» **PROBLEM REQUIREMENTS**
Leaving pictures aside, set down each line exactly, from the first line of the data to the line with "the doctor away", both included.

BEGIN MATERIALS PROVIDED

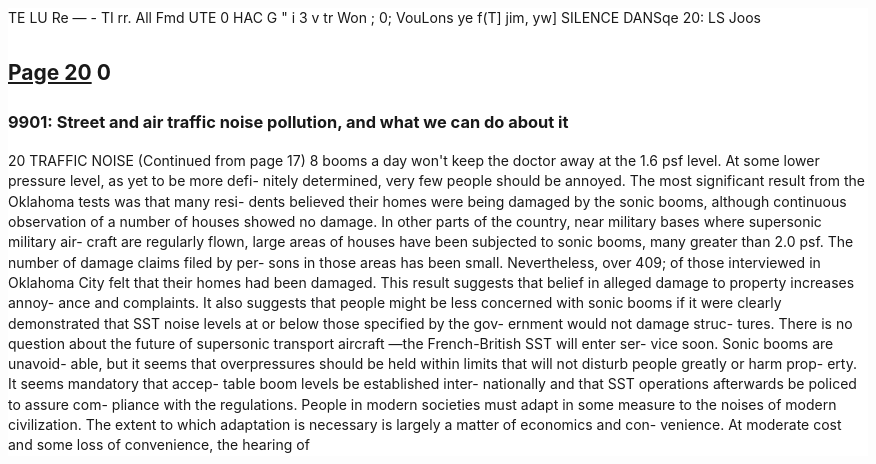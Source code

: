TE LU Re — - 
TI rr. All Fmd UTE 0 HAC G " i 3 v tr Won ; 0; VouLons ye f(T] jim, yw] 
SILENCE DANSqe 20: 
LS Joos  

## [Page 20](078367engo.pdf#page=20) 0

### 9901: Street and air traffic noise pollution, and what we can do about it

20 
TRAFFIC NOISE (Continued from page 17) 
8 booms a day 
won't keep 
the doctor away 
at the 1.6 psf level. At some lower 
pressure level, as yet to be more defi- 
nitely determined, very few people 
should be annoyed. 
The most significant result from the 
Oklahoma tests was that many resi- 
dents believed their homes were being 
damaged by the sonic booms, although 
continuous observation of a number of 
houses showed no damage. In other 
parts of the country, near military 
bases where supersonic military air- 
craft are regularly flown, large areas of 
houses have been subjected to sonic 
booms, many greater than 2.0 psf. The 
number of damage claims filed by per- 
sons in those areas has been small. 
Nevertheless, over 409; of those 
interviewed in Oklahoma City felt that 
their homes had been damaged. This 
result suggests that belief in alleged 
damage to property increases annoy- 
ance and complaints. It also suggests 
that people might be less concerned 
with sonic booms if it were clearly 
demonstrated that SST noise levels at 
or below those specified by the gov- 
ernment would not damage struc- 
tures. 
There is no question about the 
future of supersonic transport aircraft 
—the French-British SST will enter ser- 
vice soon. Sonic booms are unavoid- 
able, but it seems that overpressures 
should be held within limits that will 
not disturb people greatly or harm prop- 
erty. It seems mandatory that accep- 
table boom levels be established inter- 
nationally and that SST operations 
afterwards be policed to assure com- 
pliance with the regulations. 
People in modern societies must 
adapt in some measure to the noises 
of modern civilization. The extent to 
which adaptation is necessary is 
largely a matter of economics and con- 
venience. At moderate cost and some 
loss of convenience, the hearing of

END MATERIALS PROVIDED

» **RESPONSE**
Source code

:TE LU Re — - 
TI rr. All Fmd UTE 0 HAC G " i 3 v tr Won ; 0; VouLons ye f(T] jim, yw] 
SILENCE DANSqe 20: 
LS Joos  

## [Page 20](078367engo.pdf#page=20) 0

### 9901: Street and air traffic noise pollution, and what we can do about it

20 
TRAFFIC NOISE (Continued from page 17) 
8 booms a day 
won't keep 
the doctor away 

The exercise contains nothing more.